C'est ici, un peu à l'écart de la route départementale, au bout d'un étroit chemin de pierre et d'éboulis de terrasse que se trouve la fermette de Cédric Herrou. Elle se rejoint à pied. Quelques poules, un dindon, un jarre, des chiens fort civilisés constituent le premier comité d'accueil. Un peu plus loin, une vingtaine, peut être, 25 personnes originaires de la Corne de l'Afrique, résidents temporaires s'affairent. Certains préparent le repas de midi. D'autres apprennent visiblement notre langue.
J'ai rendez-vous avec le propriétaire du lieu : Cédric Herrou. Lourdement et inutilement condamné il y a 72 heures pour aide au passage de frontières, au séjour irrégulier... J'ai été prévenu : le rendez-vous doit avoir lieu avant 12h. Cédric doit se rendre à Nice pour vendre des œufs. Le voilà, chevelure tirée à quatre épingles, amical, et rapidement concentré sur son sujet. C'est donc lui, le vendeur d’œufs, qui affole politiques locaux et magistrats, qui mobilise une bonne centaine de policiers et militaires dans ce minuscule coin de France. Ce lieu perquisitionné il y a quelques semaines par une trentaine de CRS est en effet très fortement surveillé.

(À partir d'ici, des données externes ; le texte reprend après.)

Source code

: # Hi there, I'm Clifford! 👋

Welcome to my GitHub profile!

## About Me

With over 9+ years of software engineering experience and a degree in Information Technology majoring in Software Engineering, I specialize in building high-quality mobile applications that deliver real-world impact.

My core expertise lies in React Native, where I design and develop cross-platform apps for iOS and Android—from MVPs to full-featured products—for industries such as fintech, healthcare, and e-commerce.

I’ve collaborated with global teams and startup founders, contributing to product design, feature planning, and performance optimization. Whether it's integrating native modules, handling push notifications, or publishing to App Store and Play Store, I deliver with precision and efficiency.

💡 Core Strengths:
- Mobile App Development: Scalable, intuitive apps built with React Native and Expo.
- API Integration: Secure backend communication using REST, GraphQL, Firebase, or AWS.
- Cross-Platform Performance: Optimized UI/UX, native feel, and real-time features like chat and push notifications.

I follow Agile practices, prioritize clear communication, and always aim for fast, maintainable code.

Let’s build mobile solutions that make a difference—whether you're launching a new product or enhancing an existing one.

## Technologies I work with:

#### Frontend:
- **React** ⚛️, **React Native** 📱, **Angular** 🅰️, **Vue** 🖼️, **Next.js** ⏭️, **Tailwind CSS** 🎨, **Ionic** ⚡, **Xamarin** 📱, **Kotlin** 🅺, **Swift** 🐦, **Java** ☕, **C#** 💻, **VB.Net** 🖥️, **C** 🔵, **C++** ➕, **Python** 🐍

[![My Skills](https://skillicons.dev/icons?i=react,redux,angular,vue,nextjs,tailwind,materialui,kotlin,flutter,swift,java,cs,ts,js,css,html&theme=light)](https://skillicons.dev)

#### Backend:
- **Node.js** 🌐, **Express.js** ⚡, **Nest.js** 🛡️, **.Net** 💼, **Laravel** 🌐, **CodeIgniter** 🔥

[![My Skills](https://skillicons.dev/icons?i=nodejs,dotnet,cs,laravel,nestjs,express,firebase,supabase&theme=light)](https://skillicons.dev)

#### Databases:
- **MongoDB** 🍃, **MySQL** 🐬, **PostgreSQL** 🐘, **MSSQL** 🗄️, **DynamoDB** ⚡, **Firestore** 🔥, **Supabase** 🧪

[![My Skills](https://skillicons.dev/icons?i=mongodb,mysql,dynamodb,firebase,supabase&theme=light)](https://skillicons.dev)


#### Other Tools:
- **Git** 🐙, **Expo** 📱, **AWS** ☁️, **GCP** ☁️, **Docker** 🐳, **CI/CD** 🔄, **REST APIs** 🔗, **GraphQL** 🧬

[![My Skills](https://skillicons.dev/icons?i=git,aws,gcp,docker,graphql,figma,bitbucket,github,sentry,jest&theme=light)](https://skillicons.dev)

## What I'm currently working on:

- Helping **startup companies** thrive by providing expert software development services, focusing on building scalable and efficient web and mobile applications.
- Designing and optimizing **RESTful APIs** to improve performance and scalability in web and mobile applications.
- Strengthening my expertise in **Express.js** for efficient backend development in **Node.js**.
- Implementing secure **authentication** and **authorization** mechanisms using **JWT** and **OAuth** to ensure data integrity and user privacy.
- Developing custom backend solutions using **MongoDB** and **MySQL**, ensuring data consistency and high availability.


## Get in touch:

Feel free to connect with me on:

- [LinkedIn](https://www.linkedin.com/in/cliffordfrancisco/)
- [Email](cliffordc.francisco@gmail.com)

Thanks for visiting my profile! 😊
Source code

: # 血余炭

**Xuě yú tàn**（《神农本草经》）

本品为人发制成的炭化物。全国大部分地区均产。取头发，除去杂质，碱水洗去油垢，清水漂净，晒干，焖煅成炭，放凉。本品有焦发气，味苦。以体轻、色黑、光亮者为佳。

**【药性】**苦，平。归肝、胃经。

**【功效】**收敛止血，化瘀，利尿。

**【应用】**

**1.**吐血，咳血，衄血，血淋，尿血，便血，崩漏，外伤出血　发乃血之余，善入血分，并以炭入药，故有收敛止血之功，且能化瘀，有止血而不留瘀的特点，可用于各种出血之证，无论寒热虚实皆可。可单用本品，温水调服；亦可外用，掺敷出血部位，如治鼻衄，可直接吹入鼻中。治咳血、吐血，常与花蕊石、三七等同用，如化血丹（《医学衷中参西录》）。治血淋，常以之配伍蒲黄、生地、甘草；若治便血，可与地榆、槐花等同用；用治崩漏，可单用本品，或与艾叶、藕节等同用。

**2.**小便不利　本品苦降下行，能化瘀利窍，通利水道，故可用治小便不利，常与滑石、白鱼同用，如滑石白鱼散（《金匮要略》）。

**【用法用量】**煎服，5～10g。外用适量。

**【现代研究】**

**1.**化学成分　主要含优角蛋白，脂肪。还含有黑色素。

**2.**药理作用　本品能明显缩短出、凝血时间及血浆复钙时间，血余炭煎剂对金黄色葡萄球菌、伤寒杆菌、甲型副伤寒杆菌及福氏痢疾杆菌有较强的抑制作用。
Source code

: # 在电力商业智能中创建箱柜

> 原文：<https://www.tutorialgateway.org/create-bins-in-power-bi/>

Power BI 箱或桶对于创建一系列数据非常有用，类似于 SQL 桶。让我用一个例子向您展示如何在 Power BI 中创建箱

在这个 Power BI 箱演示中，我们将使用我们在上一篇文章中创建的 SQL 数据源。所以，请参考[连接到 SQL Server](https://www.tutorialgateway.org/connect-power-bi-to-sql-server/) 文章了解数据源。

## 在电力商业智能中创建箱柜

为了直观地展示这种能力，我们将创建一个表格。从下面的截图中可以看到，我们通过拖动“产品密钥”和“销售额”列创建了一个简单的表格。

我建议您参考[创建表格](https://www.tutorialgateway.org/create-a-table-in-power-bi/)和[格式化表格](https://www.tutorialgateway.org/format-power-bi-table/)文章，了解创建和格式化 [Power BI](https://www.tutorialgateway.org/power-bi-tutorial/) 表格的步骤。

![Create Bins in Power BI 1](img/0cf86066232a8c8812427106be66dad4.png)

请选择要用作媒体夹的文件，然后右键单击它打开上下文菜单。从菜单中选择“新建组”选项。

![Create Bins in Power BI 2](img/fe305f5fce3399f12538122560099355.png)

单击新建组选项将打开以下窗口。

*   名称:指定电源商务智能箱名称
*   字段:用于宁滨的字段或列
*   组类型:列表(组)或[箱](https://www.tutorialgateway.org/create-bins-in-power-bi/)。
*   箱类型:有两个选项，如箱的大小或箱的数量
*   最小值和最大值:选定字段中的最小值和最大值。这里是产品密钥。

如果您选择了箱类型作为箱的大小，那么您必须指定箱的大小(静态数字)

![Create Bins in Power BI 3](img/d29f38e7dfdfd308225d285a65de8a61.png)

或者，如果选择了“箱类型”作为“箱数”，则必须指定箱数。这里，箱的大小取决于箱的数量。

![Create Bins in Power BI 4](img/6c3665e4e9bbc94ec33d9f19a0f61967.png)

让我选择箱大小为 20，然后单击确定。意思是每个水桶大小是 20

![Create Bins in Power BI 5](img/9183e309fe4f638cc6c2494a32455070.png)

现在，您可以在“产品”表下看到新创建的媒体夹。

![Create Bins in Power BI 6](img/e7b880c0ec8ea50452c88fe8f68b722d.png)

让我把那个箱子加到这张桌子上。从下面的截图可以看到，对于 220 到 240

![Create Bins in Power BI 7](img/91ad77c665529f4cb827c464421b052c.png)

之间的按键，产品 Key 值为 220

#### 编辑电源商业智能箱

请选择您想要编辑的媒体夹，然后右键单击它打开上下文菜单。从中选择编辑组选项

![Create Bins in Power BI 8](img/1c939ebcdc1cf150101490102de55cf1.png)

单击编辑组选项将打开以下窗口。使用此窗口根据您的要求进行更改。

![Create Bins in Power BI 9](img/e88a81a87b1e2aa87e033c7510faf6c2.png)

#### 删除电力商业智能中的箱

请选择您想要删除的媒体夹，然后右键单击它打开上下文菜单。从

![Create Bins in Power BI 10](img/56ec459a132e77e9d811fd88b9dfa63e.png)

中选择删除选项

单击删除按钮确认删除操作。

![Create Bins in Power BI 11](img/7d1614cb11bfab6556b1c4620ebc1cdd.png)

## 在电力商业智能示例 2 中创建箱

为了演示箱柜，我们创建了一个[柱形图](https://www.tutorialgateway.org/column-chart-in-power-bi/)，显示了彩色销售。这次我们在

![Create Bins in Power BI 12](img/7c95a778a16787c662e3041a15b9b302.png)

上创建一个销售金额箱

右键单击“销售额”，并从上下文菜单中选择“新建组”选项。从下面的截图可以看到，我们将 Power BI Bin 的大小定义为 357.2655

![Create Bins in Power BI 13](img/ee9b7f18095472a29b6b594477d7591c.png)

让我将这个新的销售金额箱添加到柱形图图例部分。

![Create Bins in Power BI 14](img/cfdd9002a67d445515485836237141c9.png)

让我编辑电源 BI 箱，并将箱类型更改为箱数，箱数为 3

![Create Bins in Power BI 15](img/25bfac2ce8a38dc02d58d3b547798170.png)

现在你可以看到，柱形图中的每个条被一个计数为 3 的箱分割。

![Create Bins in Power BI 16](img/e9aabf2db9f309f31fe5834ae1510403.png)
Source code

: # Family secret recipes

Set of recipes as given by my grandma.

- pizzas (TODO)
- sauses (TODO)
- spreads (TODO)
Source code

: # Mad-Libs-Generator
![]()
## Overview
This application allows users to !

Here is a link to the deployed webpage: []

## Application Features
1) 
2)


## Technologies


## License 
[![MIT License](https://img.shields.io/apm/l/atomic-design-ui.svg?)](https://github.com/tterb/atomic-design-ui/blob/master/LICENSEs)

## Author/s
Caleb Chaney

Un sentiment immédiat envahit l'observateur. Il y a quelque chose qui cloche dans cette affaire... quelque chose de comique. Ou cet homme est un grand stratège, dissimulateur en plus d'être un vrai humaniste, ou les boussoles des responsables politiques locaux ont pris un sérieux coup de chaud... Incontestablement Cédric Herrou n'est pas né militant. Il l'est devenu. Il reconnaît volontiers avoir aidé des migrants à passer la frontière franco-italienne dans sa camionnette. 8 à la fois. Mais tout cela, assure-t-il, est fini depuis septembre dernier.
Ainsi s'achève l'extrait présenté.